Zu Unrecht abgeschobener Afghane auf dem Weg nach Deutschland
Nasibullah S. hat nach Informationen von NDR und Süddeutscher Zeitung heute (Mittwoch, 8. August) Afghanistan verlassen und befindet sich auf dem Weg zurück nach Deutschland. Der 20-jährige Afghane war am 3. Juli zusammen mit 68 weiteren Personen nach Afghanistan abgeschoben worden, obwohl sein Asylverfahren in Deutschland noch nicht beendet war. Die illegale Abschiebung war nach Recherchen des NDR bekannt geworden.
Nasibullah S. hat nach Informationen von NDR und Süddeutscher Zeitung heute (Mittwoch, 8. August) Afghanistan verlassen und befindet sich auf dem Weg zurück nach Deutschland. Der 20-jährige Afghane war am 3. Juli zusammen mit 68 weiteren Personen nach Afghanistan abgeschoben worden, obwohl sein Asylverfahren in Deutschland noch nicht beendet war. Die illegale Abschiebung war nach Recherchen des NDR bekannt geworden.
Am frühen Nachmittag bestieg Nasibullah S. ein Flugzeug in Kabul. Zunächst fliegt er in die pakistanische Hauptstadt Islamabad. Dort bekommt er in der Deutschen Botschaft ein Visum, denn die deutsche Vertretung in Kabul ist seit dem schweren Anschlag im Mai 2017 immer noch kaum arbeitsfähig. Danach reist er weiter nach Deutschland, wo er am Donnerstag erwartet wird. Er soll zunächst nach Neubrandenburg reisen, wo er vor seiner Abschiebung untergebracht war. Dann wird auch sein Asylverfahren vor dem Verwaltungsgericht Greifswald fortgesetzt.

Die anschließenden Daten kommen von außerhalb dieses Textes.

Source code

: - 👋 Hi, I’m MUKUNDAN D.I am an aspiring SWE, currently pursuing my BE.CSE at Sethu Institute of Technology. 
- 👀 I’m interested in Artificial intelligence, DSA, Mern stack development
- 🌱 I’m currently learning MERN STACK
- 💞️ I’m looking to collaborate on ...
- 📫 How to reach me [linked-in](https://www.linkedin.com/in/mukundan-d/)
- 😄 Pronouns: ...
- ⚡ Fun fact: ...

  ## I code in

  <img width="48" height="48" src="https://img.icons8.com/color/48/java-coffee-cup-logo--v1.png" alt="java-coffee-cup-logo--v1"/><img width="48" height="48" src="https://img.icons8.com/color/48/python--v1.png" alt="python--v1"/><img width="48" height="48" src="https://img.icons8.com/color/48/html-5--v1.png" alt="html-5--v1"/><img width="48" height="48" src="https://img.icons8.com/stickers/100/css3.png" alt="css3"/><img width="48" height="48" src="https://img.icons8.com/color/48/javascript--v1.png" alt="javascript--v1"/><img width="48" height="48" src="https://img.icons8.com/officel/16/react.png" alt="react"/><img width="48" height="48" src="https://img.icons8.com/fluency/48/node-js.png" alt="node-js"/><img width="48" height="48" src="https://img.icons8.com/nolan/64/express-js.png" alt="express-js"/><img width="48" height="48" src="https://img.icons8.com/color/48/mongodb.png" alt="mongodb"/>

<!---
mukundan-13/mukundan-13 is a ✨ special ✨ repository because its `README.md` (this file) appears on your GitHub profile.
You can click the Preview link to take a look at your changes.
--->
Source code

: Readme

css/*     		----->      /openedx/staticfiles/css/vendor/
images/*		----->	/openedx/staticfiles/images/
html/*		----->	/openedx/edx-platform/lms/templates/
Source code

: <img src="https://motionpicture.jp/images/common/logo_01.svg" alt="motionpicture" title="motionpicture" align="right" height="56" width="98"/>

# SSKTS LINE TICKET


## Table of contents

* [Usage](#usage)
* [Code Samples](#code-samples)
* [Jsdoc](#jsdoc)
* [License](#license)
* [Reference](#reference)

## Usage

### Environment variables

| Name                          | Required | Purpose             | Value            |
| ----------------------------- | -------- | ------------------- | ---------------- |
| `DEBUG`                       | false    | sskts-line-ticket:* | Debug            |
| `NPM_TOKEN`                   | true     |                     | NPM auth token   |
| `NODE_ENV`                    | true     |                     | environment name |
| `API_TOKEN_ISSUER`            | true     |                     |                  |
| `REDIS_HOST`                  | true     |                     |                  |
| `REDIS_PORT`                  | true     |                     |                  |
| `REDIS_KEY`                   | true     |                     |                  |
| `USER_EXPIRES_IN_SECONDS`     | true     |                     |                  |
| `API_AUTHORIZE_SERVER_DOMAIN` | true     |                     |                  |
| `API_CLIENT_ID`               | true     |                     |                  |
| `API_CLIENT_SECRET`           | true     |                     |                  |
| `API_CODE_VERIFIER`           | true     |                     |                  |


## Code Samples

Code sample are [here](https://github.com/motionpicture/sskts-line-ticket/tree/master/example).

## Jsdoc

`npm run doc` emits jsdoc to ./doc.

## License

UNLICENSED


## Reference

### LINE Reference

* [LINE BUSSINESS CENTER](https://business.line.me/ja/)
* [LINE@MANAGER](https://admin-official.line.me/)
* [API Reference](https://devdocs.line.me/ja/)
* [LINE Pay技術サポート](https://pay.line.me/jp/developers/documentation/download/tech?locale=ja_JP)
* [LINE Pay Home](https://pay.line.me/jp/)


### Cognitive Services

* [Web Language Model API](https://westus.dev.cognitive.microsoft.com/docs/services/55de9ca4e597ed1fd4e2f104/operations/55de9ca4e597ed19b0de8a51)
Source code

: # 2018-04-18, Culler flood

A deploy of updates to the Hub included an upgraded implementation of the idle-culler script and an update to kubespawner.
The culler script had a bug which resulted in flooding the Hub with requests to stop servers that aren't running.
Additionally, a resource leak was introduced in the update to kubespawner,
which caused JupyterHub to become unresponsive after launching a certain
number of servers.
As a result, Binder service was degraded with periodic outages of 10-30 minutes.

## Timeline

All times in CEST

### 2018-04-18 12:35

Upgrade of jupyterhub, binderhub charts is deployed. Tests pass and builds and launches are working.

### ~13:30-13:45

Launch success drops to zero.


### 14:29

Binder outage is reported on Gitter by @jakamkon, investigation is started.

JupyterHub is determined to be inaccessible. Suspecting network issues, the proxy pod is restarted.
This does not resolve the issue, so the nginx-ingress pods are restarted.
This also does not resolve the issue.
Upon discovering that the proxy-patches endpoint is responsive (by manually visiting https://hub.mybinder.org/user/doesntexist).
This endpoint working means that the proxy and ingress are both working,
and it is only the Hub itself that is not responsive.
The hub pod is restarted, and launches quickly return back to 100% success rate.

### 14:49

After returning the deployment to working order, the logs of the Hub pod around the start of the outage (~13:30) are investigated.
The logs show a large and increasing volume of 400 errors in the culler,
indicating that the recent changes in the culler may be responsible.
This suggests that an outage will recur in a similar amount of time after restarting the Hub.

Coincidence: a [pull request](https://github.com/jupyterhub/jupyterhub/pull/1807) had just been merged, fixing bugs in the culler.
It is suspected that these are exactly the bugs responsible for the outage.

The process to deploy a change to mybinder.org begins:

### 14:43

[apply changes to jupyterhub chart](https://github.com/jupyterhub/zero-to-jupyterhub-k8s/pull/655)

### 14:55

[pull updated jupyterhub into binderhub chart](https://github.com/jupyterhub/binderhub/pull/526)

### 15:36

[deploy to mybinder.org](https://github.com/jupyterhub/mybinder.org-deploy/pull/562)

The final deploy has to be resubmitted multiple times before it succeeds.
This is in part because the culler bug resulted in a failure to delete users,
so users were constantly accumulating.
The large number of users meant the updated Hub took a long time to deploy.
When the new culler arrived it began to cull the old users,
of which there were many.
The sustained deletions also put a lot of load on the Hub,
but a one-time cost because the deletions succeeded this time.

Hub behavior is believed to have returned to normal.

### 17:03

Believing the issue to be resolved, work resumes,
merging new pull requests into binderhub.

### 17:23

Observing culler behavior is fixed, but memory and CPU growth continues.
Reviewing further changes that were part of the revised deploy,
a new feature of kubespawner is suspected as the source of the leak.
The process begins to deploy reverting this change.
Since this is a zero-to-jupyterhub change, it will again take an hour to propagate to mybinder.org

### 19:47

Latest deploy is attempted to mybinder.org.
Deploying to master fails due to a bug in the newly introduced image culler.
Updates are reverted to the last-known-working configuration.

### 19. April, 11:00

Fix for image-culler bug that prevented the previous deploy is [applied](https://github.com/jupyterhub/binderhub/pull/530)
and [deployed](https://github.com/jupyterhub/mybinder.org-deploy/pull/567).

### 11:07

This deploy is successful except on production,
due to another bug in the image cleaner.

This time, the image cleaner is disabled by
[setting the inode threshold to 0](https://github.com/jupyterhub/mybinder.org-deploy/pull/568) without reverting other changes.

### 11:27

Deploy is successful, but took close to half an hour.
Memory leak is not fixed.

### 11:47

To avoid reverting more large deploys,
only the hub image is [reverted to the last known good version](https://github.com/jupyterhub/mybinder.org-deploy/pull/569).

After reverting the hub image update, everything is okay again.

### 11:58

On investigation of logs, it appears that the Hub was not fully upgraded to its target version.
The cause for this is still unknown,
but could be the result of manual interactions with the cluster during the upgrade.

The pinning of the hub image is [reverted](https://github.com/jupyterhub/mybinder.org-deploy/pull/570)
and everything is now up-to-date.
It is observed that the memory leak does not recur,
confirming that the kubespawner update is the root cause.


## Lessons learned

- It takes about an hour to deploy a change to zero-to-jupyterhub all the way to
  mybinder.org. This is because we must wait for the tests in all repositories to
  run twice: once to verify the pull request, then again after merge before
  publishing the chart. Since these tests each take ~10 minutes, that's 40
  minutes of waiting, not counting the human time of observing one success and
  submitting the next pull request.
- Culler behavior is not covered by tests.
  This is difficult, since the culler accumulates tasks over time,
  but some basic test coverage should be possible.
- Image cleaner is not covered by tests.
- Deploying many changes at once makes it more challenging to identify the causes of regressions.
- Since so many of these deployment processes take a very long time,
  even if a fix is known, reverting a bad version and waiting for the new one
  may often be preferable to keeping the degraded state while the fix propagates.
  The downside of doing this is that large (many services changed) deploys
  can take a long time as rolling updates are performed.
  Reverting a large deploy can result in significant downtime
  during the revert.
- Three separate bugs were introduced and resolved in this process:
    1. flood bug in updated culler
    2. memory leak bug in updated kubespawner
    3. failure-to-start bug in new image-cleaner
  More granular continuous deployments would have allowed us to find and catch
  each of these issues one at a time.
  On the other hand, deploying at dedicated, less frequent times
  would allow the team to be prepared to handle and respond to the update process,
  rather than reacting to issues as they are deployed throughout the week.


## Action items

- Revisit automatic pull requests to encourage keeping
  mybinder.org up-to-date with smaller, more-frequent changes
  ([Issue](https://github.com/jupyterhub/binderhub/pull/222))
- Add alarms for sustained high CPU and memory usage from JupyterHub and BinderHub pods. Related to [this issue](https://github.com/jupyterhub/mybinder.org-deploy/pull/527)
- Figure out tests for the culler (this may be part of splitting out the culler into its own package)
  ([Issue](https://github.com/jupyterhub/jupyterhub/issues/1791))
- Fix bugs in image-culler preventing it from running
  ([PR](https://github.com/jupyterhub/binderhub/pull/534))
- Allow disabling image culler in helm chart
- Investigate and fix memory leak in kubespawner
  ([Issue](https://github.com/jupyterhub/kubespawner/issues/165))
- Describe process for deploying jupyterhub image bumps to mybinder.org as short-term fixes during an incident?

Die Anwältin von Nasibullah S, Sonja Steffen, sagte NDR und Süddeutscher Zeitung, die Chancen durch die illegale Abschiebung seien weder besser noch schlechter geworden. Sie fordert aber mehr Sorgfalt der Behörden: „Es geht um Menschen und es geht um Schicksale. Da wird konkret deren Leben komplett verändert durch eine Abschiebung. Deswegen ist meine Forderung, dass vor jeder Abschiebung noch einmal sehr sorgfältig geprüft wird, ob die Abschiebung rechtmäßig ist.“
Nasibullah S. schildert den Tag seiner Abschiebung aus Deutschland so: „Die Polizei kam in mein Zimmer. Ich sagte denen: ‚Ich habe aber demnächst einen Termin vor Gericht. Ich muss mit meiner Anwältin sprechen.‘ Aber die Polizisten meinten: ‚Deine Anwältin kann dir in dem Fall auch nicht helfen‘.“
Der 20-Jährige war am 11. November 2015 nach Deutschland gekommen und hatte im Dezember 2015 Asyl beantragt. Er gab an, von den Taliban bedroht worden zu sein. Das Bundesamt für Migration und Flüchtlinge (BAMF) lehnte seinen Antrag im Februar 2017 ab. In der Begründung hieß es aber, er müsse nicht in den gefährlichen Süden des Landes zurückkehren, sondern könne auch in anderen Regionen Afghanistans leben, die ausreichend sicher seien. Gegen den ablehnenden Bescheid klagte Nasibullah S. vor dem Verwaltungsgericht Greifswald. Doch obwohl das Verfahren noch nicht abgeschlossen war und das Gericht ihn für den 11. Juli 2018 vorgeladen hatte, wurde er bereits am 3. Juli nach Afghanistan abgeschoben. Das Innenministerium räumte nach der Enthüllung des NDR ein, Nasibullah S. sei zu Unrecht abgeschoben worden. Der Vorfall werde im BAMF zum Anlass genommen, bestehende Prozesse nochmals zu überprüfen.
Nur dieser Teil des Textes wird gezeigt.